Pinging this back into context so that I don't forget about it...
https://gcc.gnu.org/ml/gcc-patches/2017-03/msg00376.html Thanks, Kyrill On 08/03/17 16:35, Kyrill Tkachov wrote:
Hi all, For the testcase in this patch where the value of x is zero we currently generate: foo: mov w1, 4 .L2: ldaxr w2, [x0] cmp w2, 0 bne .L3 stxr w3, w1, [x0] cbnz w3, .L2 .L3: cset w0, eq ret We currently cannot merge the cmp and b.ne inside the loop into a cbnz because we need the condition flags set for the return value of the function (i.e. the cset at the end). But if we re-jig the sequence in that case we can generate a tighter loop: foo: mov w1, 4 .L2: ldaxr w2, [x0] cbnz w2, .L3 stxr w3, w1, [x0] cbnz w3, .L2 .L3: cmp w2, 0 cset w0, eq ret So we add an explicit compare after the loop and inside the loop we use the fact that we're comparing against zero to emit a CBNZ. This means we may re-do the comparison twice (once inside the CBNZ, once at the CMP at the end), but there is now less code inside the loop. I've seen this sequence appear in glibc locking code so maybe it's worth adding the extra bit of complexity to the compare-exchange splitter to catch this case. Bootstrapped and tested on aarch64-none-linux-gnu. In previous iterations of the patch where I had gotten some logic wrong it would cause miscompiles of libgomp leading to timeouts in its testsuite but this version passes everything cleanly.

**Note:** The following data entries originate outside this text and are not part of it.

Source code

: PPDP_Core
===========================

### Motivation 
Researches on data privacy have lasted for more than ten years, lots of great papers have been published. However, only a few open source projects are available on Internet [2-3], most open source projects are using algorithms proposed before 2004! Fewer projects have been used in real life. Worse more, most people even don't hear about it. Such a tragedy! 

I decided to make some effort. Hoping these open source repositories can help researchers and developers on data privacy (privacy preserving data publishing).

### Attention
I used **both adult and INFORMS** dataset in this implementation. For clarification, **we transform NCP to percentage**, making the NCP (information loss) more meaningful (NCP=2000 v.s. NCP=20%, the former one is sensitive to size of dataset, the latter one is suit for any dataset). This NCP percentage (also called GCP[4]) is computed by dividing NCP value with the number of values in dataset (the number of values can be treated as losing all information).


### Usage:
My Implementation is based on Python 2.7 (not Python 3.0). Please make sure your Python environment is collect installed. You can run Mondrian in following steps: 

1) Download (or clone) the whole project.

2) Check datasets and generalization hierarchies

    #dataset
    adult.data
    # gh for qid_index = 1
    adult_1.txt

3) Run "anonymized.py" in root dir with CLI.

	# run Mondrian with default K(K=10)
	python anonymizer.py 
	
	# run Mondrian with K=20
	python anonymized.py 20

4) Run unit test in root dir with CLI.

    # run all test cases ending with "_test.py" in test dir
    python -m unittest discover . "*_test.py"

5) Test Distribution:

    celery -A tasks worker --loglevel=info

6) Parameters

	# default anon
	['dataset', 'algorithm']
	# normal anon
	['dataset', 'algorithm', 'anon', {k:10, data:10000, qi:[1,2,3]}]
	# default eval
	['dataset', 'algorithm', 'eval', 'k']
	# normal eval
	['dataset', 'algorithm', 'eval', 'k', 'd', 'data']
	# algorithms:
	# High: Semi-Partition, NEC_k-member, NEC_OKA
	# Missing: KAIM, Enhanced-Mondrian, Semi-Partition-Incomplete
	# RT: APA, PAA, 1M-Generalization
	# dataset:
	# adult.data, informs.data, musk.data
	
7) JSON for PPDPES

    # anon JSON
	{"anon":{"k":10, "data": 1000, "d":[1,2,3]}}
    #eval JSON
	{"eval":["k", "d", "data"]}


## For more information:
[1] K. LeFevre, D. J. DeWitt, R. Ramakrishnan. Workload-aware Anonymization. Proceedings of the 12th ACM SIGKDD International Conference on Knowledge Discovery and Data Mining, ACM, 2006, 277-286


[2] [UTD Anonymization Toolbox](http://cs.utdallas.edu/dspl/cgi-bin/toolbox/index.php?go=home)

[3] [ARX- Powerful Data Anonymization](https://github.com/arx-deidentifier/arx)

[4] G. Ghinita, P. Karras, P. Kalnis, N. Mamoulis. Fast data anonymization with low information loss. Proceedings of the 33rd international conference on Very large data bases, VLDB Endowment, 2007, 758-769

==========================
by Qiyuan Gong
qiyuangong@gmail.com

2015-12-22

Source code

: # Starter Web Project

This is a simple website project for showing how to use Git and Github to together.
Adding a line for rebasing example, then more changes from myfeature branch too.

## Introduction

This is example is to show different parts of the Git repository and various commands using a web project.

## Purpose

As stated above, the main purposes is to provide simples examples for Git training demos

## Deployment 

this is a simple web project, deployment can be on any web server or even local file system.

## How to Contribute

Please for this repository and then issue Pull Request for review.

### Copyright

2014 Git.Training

Ok for GCC 8? (I know it's early, but might as well get it out in case someone wants to try it out) Thanks, Kyrill 2017-03-08 Kyrylo Tkachov <kyrylo.tkac...@arm.com> * config/aarch64/aarch64.c (aarch64_split_compare_and_swap): Emit CBNZ inside loop when doing a strong exchange and comparing against zero. Generate the CC flags after the loop. 2017-03-08 Kyrylo Tkachov <kyrylo.tkac...@arm.com> * gcc.target/aarch64/atomic_cmp_exchange_zero_strong_1.c: New test.